* _Problem requirements_
From the entries that follow, copy each line containing the word "hogy".

Stored items

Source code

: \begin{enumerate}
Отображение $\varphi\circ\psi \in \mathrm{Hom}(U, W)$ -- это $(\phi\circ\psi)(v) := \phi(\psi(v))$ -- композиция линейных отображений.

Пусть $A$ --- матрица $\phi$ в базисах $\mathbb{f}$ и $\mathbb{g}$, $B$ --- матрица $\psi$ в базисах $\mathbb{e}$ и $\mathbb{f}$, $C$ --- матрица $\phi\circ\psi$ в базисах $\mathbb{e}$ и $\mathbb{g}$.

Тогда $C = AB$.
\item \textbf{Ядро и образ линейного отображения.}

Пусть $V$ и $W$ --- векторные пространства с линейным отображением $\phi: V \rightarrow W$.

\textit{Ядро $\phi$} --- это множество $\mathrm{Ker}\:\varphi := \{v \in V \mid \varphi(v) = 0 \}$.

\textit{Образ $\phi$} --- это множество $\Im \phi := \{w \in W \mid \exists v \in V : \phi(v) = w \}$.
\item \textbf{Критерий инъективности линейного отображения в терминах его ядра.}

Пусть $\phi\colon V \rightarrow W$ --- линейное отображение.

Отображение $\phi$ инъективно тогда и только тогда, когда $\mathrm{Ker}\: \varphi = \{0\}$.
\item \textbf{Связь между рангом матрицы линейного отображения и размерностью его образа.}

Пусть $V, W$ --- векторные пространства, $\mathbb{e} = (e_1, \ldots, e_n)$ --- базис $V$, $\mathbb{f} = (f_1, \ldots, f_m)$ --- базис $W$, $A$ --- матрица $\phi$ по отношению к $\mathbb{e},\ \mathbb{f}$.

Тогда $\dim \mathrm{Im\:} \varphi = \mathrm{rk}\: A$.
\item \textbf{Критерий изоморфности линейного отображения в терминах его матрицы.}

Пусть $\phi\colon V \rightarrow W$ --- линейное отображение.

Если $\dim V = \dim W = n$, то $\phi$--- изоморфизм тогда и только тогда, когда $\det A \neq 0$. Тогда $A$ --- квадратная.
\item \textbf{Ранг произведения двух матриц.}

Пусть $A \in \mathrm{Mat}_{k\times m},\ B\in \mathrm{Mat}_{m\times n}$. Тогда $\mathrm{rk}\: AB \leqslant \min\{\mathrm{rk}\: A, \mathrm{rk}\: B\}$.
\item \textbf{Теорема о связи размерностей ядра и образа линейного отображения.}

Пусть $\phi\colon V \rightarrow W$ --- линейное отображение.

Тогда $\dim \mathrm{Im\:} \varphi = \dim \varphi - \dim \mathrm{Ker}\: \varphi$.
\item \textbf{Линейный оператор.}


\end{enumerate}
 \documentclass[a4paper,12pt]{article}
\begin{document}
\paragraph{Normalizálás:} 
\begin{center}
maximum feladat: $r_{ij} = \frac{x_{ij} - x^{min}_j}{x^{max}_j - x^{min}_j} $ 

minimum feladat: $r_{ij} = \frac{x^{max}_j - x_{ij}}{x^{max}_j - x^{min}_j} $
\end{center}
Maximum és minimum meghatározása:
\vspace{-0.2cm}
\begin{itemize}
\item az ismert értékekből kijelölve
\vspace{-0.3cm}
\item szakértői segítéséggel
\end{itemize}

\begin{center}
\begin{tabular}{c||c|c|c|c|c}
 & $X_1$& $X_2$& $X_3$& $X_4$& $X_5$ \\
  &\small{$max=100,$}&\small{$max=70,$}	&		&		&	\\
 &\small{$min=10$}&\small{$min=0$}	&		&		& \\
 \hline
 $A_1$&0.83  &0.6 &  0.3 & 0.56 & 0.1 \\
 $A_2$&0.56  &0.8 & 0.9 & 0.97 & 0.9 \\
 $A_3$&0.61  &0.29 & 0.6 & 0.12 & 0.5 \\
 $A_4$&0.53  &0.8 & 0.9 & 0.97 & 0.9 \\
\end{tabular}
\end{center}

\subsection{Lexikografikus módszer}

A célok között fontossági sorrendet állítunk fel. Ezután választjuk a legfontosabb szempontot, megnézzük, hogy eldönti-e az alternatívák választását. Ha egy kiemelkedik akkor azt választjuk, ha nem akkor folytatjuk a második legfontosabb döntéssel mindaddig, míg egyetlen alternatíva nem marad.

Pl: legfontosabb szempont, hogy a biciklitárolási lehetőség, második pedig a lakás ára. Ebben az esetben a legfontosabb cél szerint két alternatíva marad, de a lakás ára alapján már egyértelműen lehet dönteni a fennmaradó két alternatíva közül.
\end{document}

* _Response to the task_
A célok között fontossági sorrendet állítunk fel. Ezután választjuk a legfontosabb szempontot, megnézzük, hogy eldönti-e az alternatívák választását. Ha egy kiemelkedik akkor azt választjuk, ha nem akkor folytatjuk a második legfontosabb döntéssel mindaddig, míg egyetlen alternatíva nem marad.
Pl: legfontosabb szempont, hogy a biciklitárolási lehetőség, második pedig a lakás ára. Ebben az esetben a legfontosabb cél szerint két alternatíva marad, de a lakás ára alapján már egyértelműen lehet dönteni a fennmaradó két alternatíva közül.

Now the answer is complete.